#### [YOUR OBJECTIVE]
If a line in the listing below includes the word "cake", pick it out.

>>

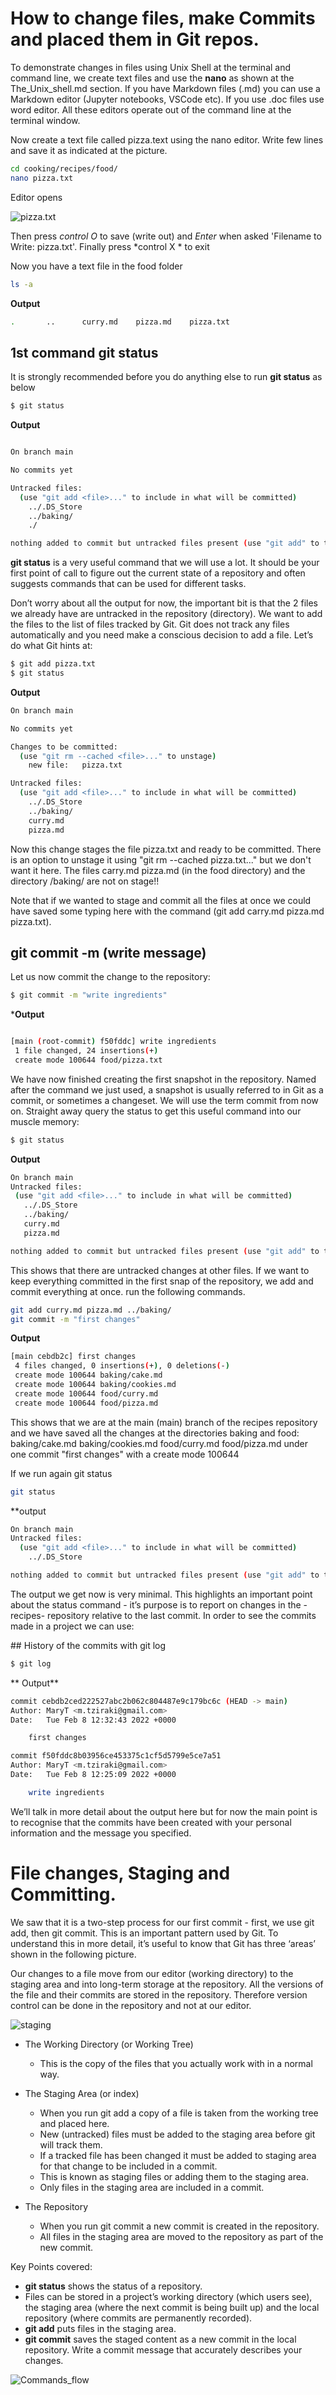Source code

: 
# How to change files, make Commits and placed them in Git repos. 

To demonstrate changes in files using Unix Shell at the terminal and command line,  we create text files and use the **nano** as shown at the The_Unix_shell.md section. If you have Markdown files (.md) you can use a Markdown editor (Jupyter notebooks, VSCode etc). If you use .doc files use word editor. All these editors operate out of the command line at the terminal window.  

Now create a text file called pizza.text using the nano editor. Write few lines and save it as indicated at the picture.

```bash 
cd cooking/recipes/food/
nano pizza.txt
```
Editor opens 

![pizza.txt](./fig/nano_pizza.png)

Then press *control O* to save (write out) and *Enter* when asked 'Filename to Write: pizza.txt'. Finally press *control X * to exit

Now you have a text file in the food folder
```bash
ls -a
```
**Output**
```bash
.		..		curry.md	pizza.md	pizza.txt
```



## 1st command git status
It is strongly recommended before you do anything else to run **git status** as below 

```bash 
$ git status
```
**Output**
``` bash 

On branch main

No commits yet

Untracked files:
  (use "git add <file>..." to include in what will be committed)
	../.DS_Store
	../baking/
	./

nothing added to commit but untracked files present (use "git add" to track)
```

**git status** is a very useful command that we will use a lot. It should be your first point of call to figure out the current state of a repository and often suggests commands that can be used for different tasks.

Don’t worry about all the output for now, the important bit is that the 2 files we already have are untracked in the repository (directory). We want to add the files to the list of files tracked by Git. Git does not track any files automatically and you need make a conscious decision to add a file. Let’s do what Git hints at:

```bash
$ git add pizza.txt
$ git status
```

**Output**
```bash 
On branch main

No commits yet

Changes to be committed:
  (use "git rm --cached <file>..." to unstage)
	new file:   pizza.txt

Untracked files:
  (use "git add <file>..." to include in what will be committed)
	../.DS_Store
	../baking/
	curry.md
	pizza.md
```


Now this change  stages the file pizza.txt and ready to be committed. There is an option to unstage it using 
"git rm --cached pizza.txt..." but we don't want it here.
The files carry.md pizza.md (in the food directory) and the directory /baking/ are not on stage!!


 Note that if we wanted to stage and commit all the files at once we could have saved some typing here with the command (git add carry.md pizza.md pizza.txt).

## git commit -m  (write message)
Let us now commit the change to the repository:
```bash 
$ git commit -m "write ingredients"
```
***Output**
```bash

[main (root-commit) f50fddc] write ingredients
 1 file changed, 24 insertions(+)
 create mode 100644 food/pizza.txt
 ```
 We have now finished creating the first snapshot in the repository. Named after the command we just used, a snapshot is usually referred to in Git as a commit, or sometimes a changeset. We will use the term commit from now on. Straight away query the status to get this useful command into our muscle memory:

 ```bash
 $ git status
 ```

 **Output**
 ```bash 
 On branch main
Untracked files:
  (use "git add <file>..." to include in what will be committed)
	../.DS_Store
	../baking/
	curry.md
	pizza.md

nothing added to commit but untracked files present (use "git add" to track)
```
This shows that there are untracked changes at other files. If we want to keep everything committed in the first snap of the repository, we add and commit everything at once. run the following commands.

```bash 
git add curry.md pizza.md ../baking/
git commit -m "first changes"
```
**Output**
```bash 
[main cebdb2c] first changes
 4 files changed, 0 insertions(+), 0 deletions(-)
 create mode 100644 baking/cake.md
 create mode 100644 baking/cookies.md
 create mode 100644 food/curry.md
 create mode 100644 food/pizza.md
 ```

 This shows that we are at the main (main) branch of the recipes repository and we have saved all the changes  at the directories baking and food: 
 baking/cake.md
 baking/cookies.md
 food/curry.md
 food/pizza.md
 under one commit "first changes" with a create mode 100644 

If we run again git status 
```bash 
git status
```
**output
```bash 
On branch main
Untracked files:
  (use "git add <file>..." to include in what will be committed)
	../.DS_Store

nothing added to commit but untracked files present (use "git add" to track)
```

The output we get now is very minimal. This highlights an important point about the status command - it’s purpose is to report on changes in the -recipes- repository relative to the last commit. In order to see the commits made in a project we can use:

## History of the commits with git log 
``` bash
$ git log
```

** Output**
```bash 
commit cebdb2ced222527abc2b062c804487e9c179bc6c (HEAD -> main)
Author: MaryT <m.tziraki@gmail.com>
Date:   Tue Feb 8 12:32:43 2022 +0000

    first changes

commit f50fddc8b03956ce453375c1cf5d5799e5ce7a51
Author: MaryT <m.tziraki@gmail.com>
Date:   Tue Feb 8 12:25:09 2022 +0000

    write ingredients


```
We’ll talk in more detail about the output here but for now the main point is to recognise that the commits have been created with your personal information and the message you specified.



# File changes, Staging and Committing.    

We saw that it is a two-step process for our first commit - first, we use git add, then git commit. This is an important pattern used by Git. To understand this in more detail, it’s useful to know that Git has three ‘areas’ shown in the following picture.

Our changes to a file move from our editor (working directory) to the staging area and into long-term storage at the repository. All the versions of the file and their commits are stored in the repository. Therefore version control can be done in the repository and not at our editor.

![staging](./fig/stage.png)


- The Working Directory (or Working Tree)
   - This is the copy of the files that you actually work with in a normal way.

-  The Staging Area (or index)
   - When you run git add a copy of a file is taken from the working tree and placed here.
   - New (untracked) files must be added to the staging area before git will track them.
   - If a tracked file has been changed it must be added to staging area for that change to be included in a commit.
   - This is known as staging files or adding them to the staging area.
   - Only files in the staging area are included in a commit.

- The Repository
   - When you run git commit a new commit is created in the repository.
   - All files in the staging area are moved to the repository as part of the new commit.

  

Key Points covered:

- **git status** shows the status of a repository.
- Files can be stored in a project’s working directory (which users see), the staging area (where the next commit is being built up) and the local repository (where commits are permanently recorded).
- **git add** puts files in the staging area.
- **git commit** saves the staged content as a new commit in the local repository.
Write a commit message that accurately describes your changes.


![Commands_flow](./fig/Commands_flow.png)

<<

#### [SOLVED EXERCISE]
 create mode 100644 baking/cake.md
 baking/cake.md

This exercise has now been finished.